**YOUR INSTRUCTIONS**
Starting at the first line and ending at the one with "PROPAGATION _ require _", give the lines of the listing again exactly, and nothing else; skip the pictures.

**EXCERPTED RECORDS**
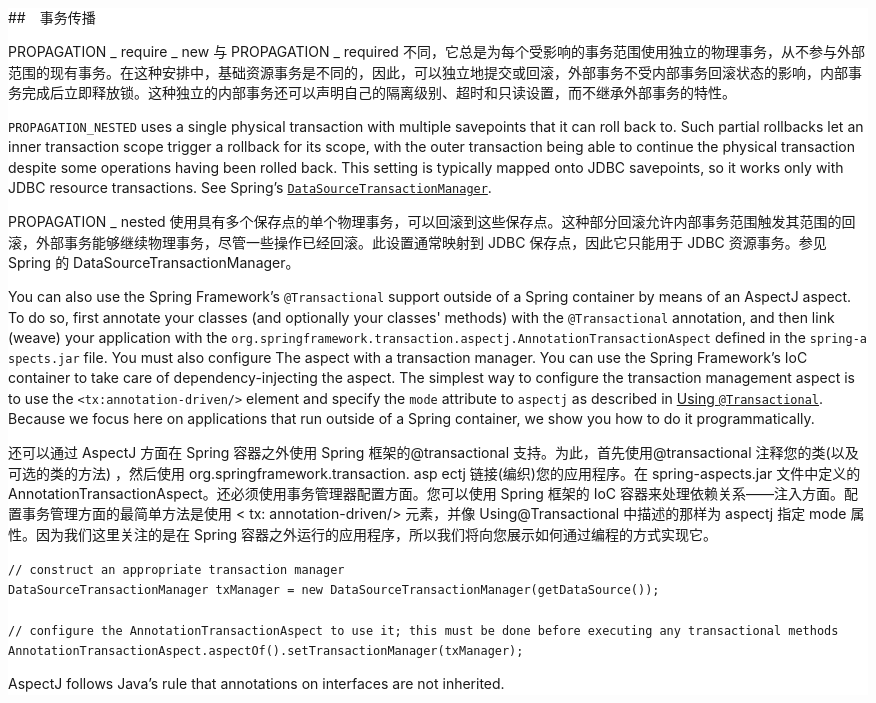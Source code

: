 



##　事务传播

PROPAGATION _ require _ new 与 PROPAGATION _ required 不同，它总是为每个受影响的事务范围使用独立的物理事务，从不参与外部范围的现有事务。在这种安排中，基础资源事务是不同的，因此，可以独立地提交或回滚，外部事务不受内部事务回滚状态的影响，内部事务完成后立即释放锁。这种独立的内部事务还可以声明自己的隔离级别、超时和只读设置，而不继承外部事务的特性。





`PROPAGATION_NESTED` uses a single physical transaction with multiple savepoints that it can roll back to. Such partial rollbacks let an inner transaction scope trigger a rollback for its scope, with the outer transaction being able to continue the physical transaction despite some operations having been rolled back. This setting is typically mapped onto JDBC savepoints, so it works only with JDBC resource transactions. See Spring’s [`DataSourceTransactionManager`](https://docs.spring.io/spring-framework/docs/5.3.4/javadoc-api/org/springframework/jdbc/datasource/DataSourceTransactionManager.html).

PROPAGATION _ nested 使用具有多个保存点的单个物理事务，可以回滚到这些保存点。这种部分回滚允许内部事务范围触发其范围的回滚，外部事务能够继续物理事务，尽管一些操作已经回滚。此设置通常映射到 JDBC 保存点，因此它只能用于 JDBC 资源事务。参见 Spring 的 DataSourceTransactionManager。







You can also use the Spring Framework’s `@Transactional` support outside of a Spring container by means of an AspectJ aspect. To do so, first annotate your classes (and optionally your classes' methods) with the `@Transactional` annotation, and then link (weave) your application with the `org.springframework.transaction.aspectj.AnnotationTransactionAspect` defined in the `spring-aspects.jar` file. You must also configure The aspect with a transaction manager. You can use the Spring Framework’s IoC container to take care of dependency-injecting the aspect. The simplest way to configure the transaction management aspect is to use the `<tx:annotation-driven/>` element and specify the `mode` attribute to `aspectj` as described in [Using `@Transactional`](https://docs.spring.io/spring-framework/docs/current/reference/html/data-access.html#transaction-declarative-annotations). Because we focus here on applications that run outside of a Spring container, we show you how to do it programmatically.

还可以通过 AspectJ 方面在 Spring 容器之外使用 Spring 框架的@transactional 支持。为此，首先使用@transactional 注释您的类(以及可选的类的方法) ，然后使用 org.springframework.transaction. asp ectj 链接(编织)您的应用程序。在 spring-aspects.jar 文件中定义的 AnnotationTransactionAspect。还必须使用事务管理器配置方面。您可以使用 Spring 框架的 IoC 容器来处理依赖关系——注入方面。配置事务管理方面的最简单方法是使用 < tx: annotation-driven/> 元素，并像 Using@Transactional 中描述的那样为 aspectj 指定 mode 属性。因为我们这里关注的是在 Spring 容器之外运行的应用程序，所以我们将向您展示如何通过编程的方式实现它。



```
// construct an appropriate transaction manager
DataSourceTransactionManager txManager = new DataSourceTransactionManager(getDataSource());

// configure the AnnotationTransactionAspect to use it; this must be done before executing any transactional methods
AnnotationTransactionAspect.aspectOf().setTransactionManager(txManager);
```



AspectJ follows Java’s rule that annotations on interfaces are not inherited.
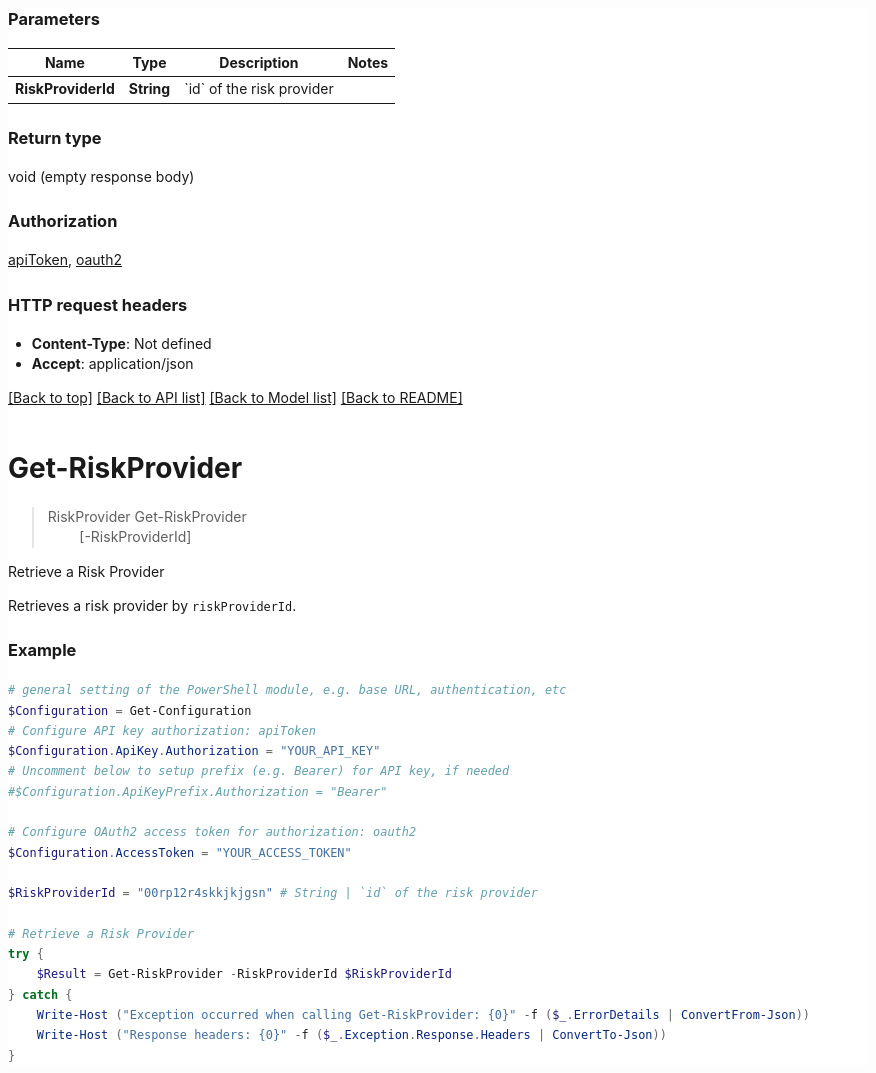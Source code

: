 ### Parameters

Name | Type | Description  | Notes
------------- | ------------- | ------------- | -------------
 **RiskProviderId** | **String**| &#x60;id&#x60; of the risk provider | 

### Return type

void (empty response body)

### Authorization

[apiToken](../README.md#apiToken), [oauth2](../README.md#oauth2)

### HTTP request headers

 - **Content-Type**: Not defined
 - **Accept**: application/json

[[Back to top]](#) [[Back to API list]](../README.md#documentation-for-api-endpoints) [[Back to Model list]](../README.md#documentation-for-models) [[Back to README]](../README.md)

<a name="Get-RiskProvider"></a>
# **Get-RiskProvider**
> RiskProvider Get-RiskProvider<br>
> &nbsp;&nbsp;&nbsp;&nbsp;&nbsp;&nbsp;&nbsp;&nbsp;[-RiskProviderId] <String><br>

Retrieve a Risk Provider

Retrieves a risk provider by `riskProviderId`.

### Example
```powershell
# general setting of the PowerShell module, e.g. base URL, authentication, etc
$Configuration = Get-Configuration
# Configure API key authorization: apiToken
$Configuration.ApiKey.Authorization = "YOUR_API_KEY"
# Uncomment below to setup prefix (e.g. Bearer) for API key, if needed
#$Configuration.ApiKeyPrefix.Authorization = "Bearer"

# Configure OAuth2 access token for authorization: oauth2
$Configuration.AccessToken = "YOUR_ACCESS_TOKEN"

$RiskProviderId = "00rp12r4skkjkjgsn" # String | `id` of the risk provider

# Retrieve a Risk Provider
try {
    $Result = Get-RiskProvider -RiskProviderId $RiskProviderId
} catch {
    Write-Host ("Exception occurred when calling Get-RiskProvider: {0}" -f ($_.ErrorDetails | ConvertFrom-Json))
    Write-Host ("Response headers: {0}" -f ($_.Exception.Response.Headers | ConvertTo-Json))
}
```
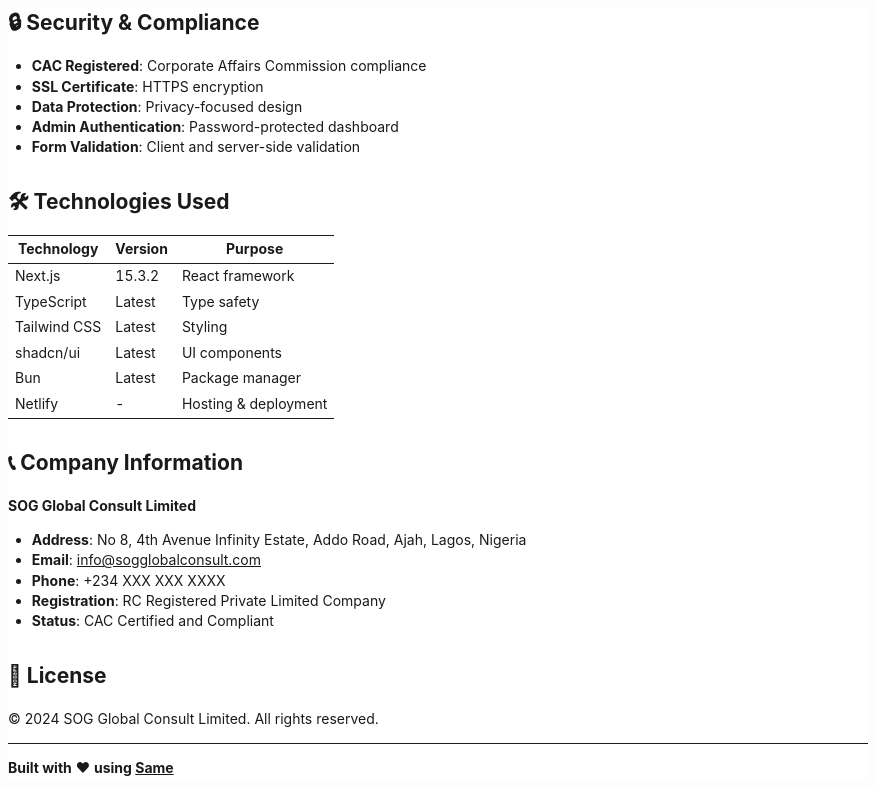## 🔒 Security & Compliance

- **CAC Registered**: Corporate Affairs Commission compliance
- **SSL Certificate**: HTTPS encryption
- **Data Protection**: Privacy-focused design
- **Admin Authentication**: Password-protected dashboard
- **Form Validation**: Client and server-side validation

## 🛠️ Technologies Used

| Technology | Version | Purpose |
|------------|---------|---------|
| Next.js | 15.3.2 | React framework |
| TypeScript | Latest | Type safety |
| Tailwind CSS | Latest | Styling |
| shadcn/ui | Latest | UI components |
| Bun | Latest | Package manager |
| Netlify | - | Hosting & deployment |

## 📞 Company Information

**SOG Global Consult Limited**
- **Address**: No 8, 4th Avenue Infinity Estate, Addo Road, Ajah, Lagos, Nigeria
- **Email**: info@sogglobalconsult.com
- **Phone**: +234 XXX XXX XXXX
- **Registration**: RC Registered Private Limited Company
- **Status**: CAC Certified and Compliant

## 📝 License

© 2024 SOG Global Consult Limited. All rights reserved.

---

**Built with** ❤️ **using [Same](https://same.new)**
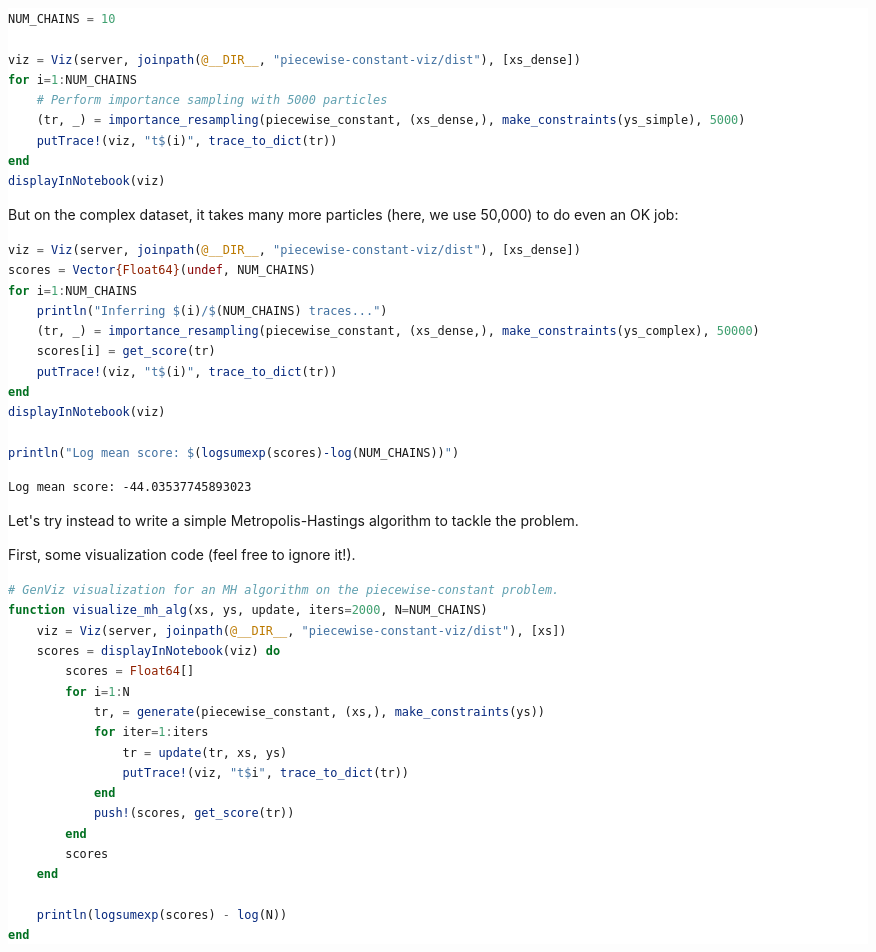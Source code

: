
 ```julia
NUM_CHAINS = 10

viz = Viz(server, joinpath(@__DIR__, "piecewise-constant-viz/dist"), [xs_dense])
for i=1:NUM_CHAINS
    # Perform importance sampling with 5000 particles
    (tr, _) = importance_resampling(piecewise_constant, (xs_dense,), make_constraints(ys_simple), 5000)
    putTrace!(viz, "t$(i)", trace_to_dict(tr))
end
displayInNotebook(viz)
```


But on the complex dataset, it takes many more particles (here, we use 50,000) to do even an OK job:


```julia
viz = Viz(server, joinpath(@__DIR__, "piecewise-constant-viz/dist"), [xs_dense])
scores = Vector{Float64}(undef, NUM_CHAINS)
for i=1:NUM_CHAINS
    println("Inferring $(i)/$(NUM_CHAINS) traces...")
    (tr, _) = importance_resampling(piecewise_constant, (xs_dense,), make_constraints(ys_complex), 50000)
    scores[i] = get_score(tr)
    putTrace!(viz, "t$(i)", trace_to_dict(tr))
end
displayInNotebook(viz)

println("Log mean score: $(logsumexp(scores)-log(NUM_CHAINS))")
```


    Log mean score: -44.03537745893023


Let's try instead to write a simple Metropolis-Hastings algorithm to tackle the problem.

First, some visualization code (feel free to ignore it!).


```julia
# GenViz visualization for an MH algorithm on the piecewise-constant problem.
function visualize_mh_alg(xs, ys, update, iters=2000, N=NUM_CHAINS)
    viz = Viz(server, joinpath(@__DIR__, "piecewise-constant-viz/dist"), [xs])
    scores = displayInNotebook(viz) do
        scores = Float64[]
        for i=1:N
            tr, = generate(piecewise_constant, (xs,), make_constraints(ys))
            for iter=1:iters
                tr = update(tr, xs, ys)
                putTrace!(viz, "t$i", trace_to_dict(tr))
            end
            push!(scores, get_score(tr))
        end
        scores
    end

    println(logsumexp(scores) - log(N))
end
```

**EXERCISE RESPONSE**
Source code

: 



##　事务传播

PROPAGATION _ require _ new 与 PROPAGATION _ required 不同，它总是为每个受影响的事务范围使用独立的物理事务，从不参与外部范围的现有事务。在这种安排中，基础资源事务是不同的，因此，可以独立地提交或回滚，外部事务不受内部事务回滚状态的影响，内部事务完成后立即释放锁。这种独立的内部事务还可以声明自己的隔离级别、超时和只读设置，而不继承外部事务的特性。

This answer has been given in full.